Monday, 14 December 2009

Genetic distance in war and economics

It turns out that folks kinda hate their genetic neighbours.

Enrico Spolaore was one of the keynote speakers at the Australasian Public Choice Society Meetings in Melbourne last week. I'd not before seen his work on genetic distance, but it's rather interesting.

Genetic distance measures the number of generations back you have to go before two populations share common ancestors. So if two populations diverged only a very short time ago, like the Danes and the English, their measured genetic distance is short; if they diverged a very very long time ago, like the Australian aborigines and the Mbuti Pygmies of Africa, their measured distance is long. While this is related to geographical distance, it's far from perfectly correlated: Canada's Inuit are closer to Tibetans than they are to any of the other Amerindians; the English are closer to the northern Indians than they are to the Lapps (Finish); the Mongols are closer to the Japanese than they are to the Chinese; the Indians of south east India are closer to the Italians than they are to the Thai people or the South Chinese.

Spoloare and Wacziarg find that this measure of genetic distance predicts whether two populations will go to war, after controlling for the usual set of determinants of conflict like geographical proximity, shared borders, income differences, religion, language, and so on. All else equal, the more two populations are genetically proximate, the more likely they are to go to war and the less likely they are to vote together at the UN. If current patterns of war have affected measured genetic distance, then causality may be wrong, but they use genetic distance as of year 1500 as an instrument.

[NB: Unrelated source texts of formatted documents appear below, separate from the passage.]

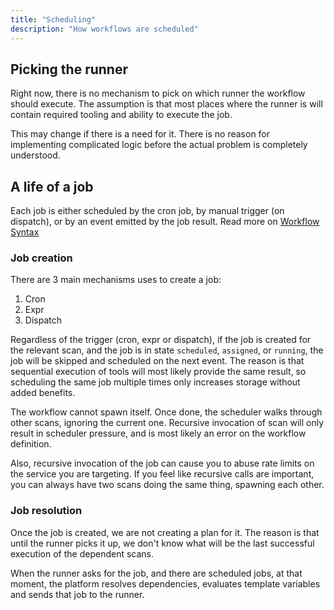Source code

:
 ```yaml
---
title: "Scheduling"
description: "How workflows are scheduled"
---
```


## Picking the runner

Right now, there is no mechanism to pick on which runner the workflow should execute. The assumption is that most places where the runner is will contain required tooling and ability to execute the job.

This may change if there is a need for it. There is no reason for implementing complicated logic before the actual problem is completely understood.

## A life of a job

Each job is either scheduled by the cron job, by manual trigger (on dispatch), or by an event emitted by the job result. Read more on [Workflow Syntax](/workflows/syntax#scanson)

### Job creation

There are 3 main mechanisms uses to create a job:

1. Cron
1. Expr
1. Dispatch

Regardless of the trigger (cron, expr or dispatch), if the job is created for the relevant scan, and the job is in state `scheduled`, `assigned`, or `running`, the job will be skipped and scheduled on the next event. The reason is that sequential execution of tools will most likely provide the same result, so scheduling the same job multiple times only increases storage without added benefits.

The workflow cannot spawn itself. Once done, the scheduler walks through other scans, ignoring the current one. Recursive invocation of scan will only result in scheduler pressure, and is most likely an error on the workflow definition.

Also, recursive invocation of the job can cause you to abuse rate limits on the service you are targeting. If you feel like
recursive calls are important, you can always have two scans doing the same thing, spawning each other.

### Job resolution

Once the job is created, we are not creating a plan for it. The reason is that until the runner picks it up, we don't know what will be the last successful execution of the dependent scans.

When the runner asks for the job, and there are scheduled jobs, at that moment, the platform resolves dependencies, evaluates template variables and sends that job to the runner.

I'd worried that results might be drawn from a few places that have been strategically important going back well before 1500. For example, if the bridge from Africa to Asia Minor via Sinai and Israel has been strategically important for thousands of years and if similar populations have lived around there for a long time, then the correlation of genetic distance and conflict could have things the wrong way round: frequent conflicts in strategic regions bring genetic mixing, and if the regions' strategic importance continues from well prior to 1500 to present, then it wouldn't be that folks want to fight with their genetic neighbours, but folks who fight a lot become genetic neighbours. Controlling just for having a common border or just for geographical distance wouldn't quite cut it. But they find that the effect also holds for country pairs that do not share a border.

Why might we fight more with our nearer than our more distant cousins? Spolaore suggests that genetic closeness makes it more likely that we'd be in conflict over rivalrous resources. I wonder whether we couldn't imagine a pleistocene explanation: if there's a fertility advantage to outbreeding but not too far (the sweetspot between inbreeding depression and outbreeding depression), then our ancestors 90,000 generations back on the Savannah who raided more closely related neighbours would have had a slight advantage over those who raided groups too genetically distant. Run the mechanism for 90,000 generations, and you've a population that's keyed to want to raid folks who are more like them.

In the May QJE, Spolaore and Wacziarg found that genetic distance from the United States explains cross country income differences after correcting for geographical distance, climate, transportation costs, and measures of social distance (historical, religious, linguistic). Again, they argue that genetic distance may be the best measure of "slowly changing genealogically transmitted characteristics, including habits and customs" - the bits of culture we can't adequately otherwise measure. That's certainly possible, and cuts against my evolutionary biology explanation above, mostly because it's hard to come up with an ev bio explanation of why genetic distance from the US would correlate with income differences. The best explanation I'd have would be that it's proxying for differences in average IQ: also somewhat genetic, but at some of the more depressed ends of the scale almost certainly highly environmentally influenced). But that would be a bit of a wash: there are genetically distant places above the US (Hong Kong) and far below the US (Equatorial Guinea) in reported average national IQ. Spolaore's culture explanation seems the more plausible.

Spolaore gave one of the best plenary addresses I've ever seen. If you get a chance to see him give a talk, go.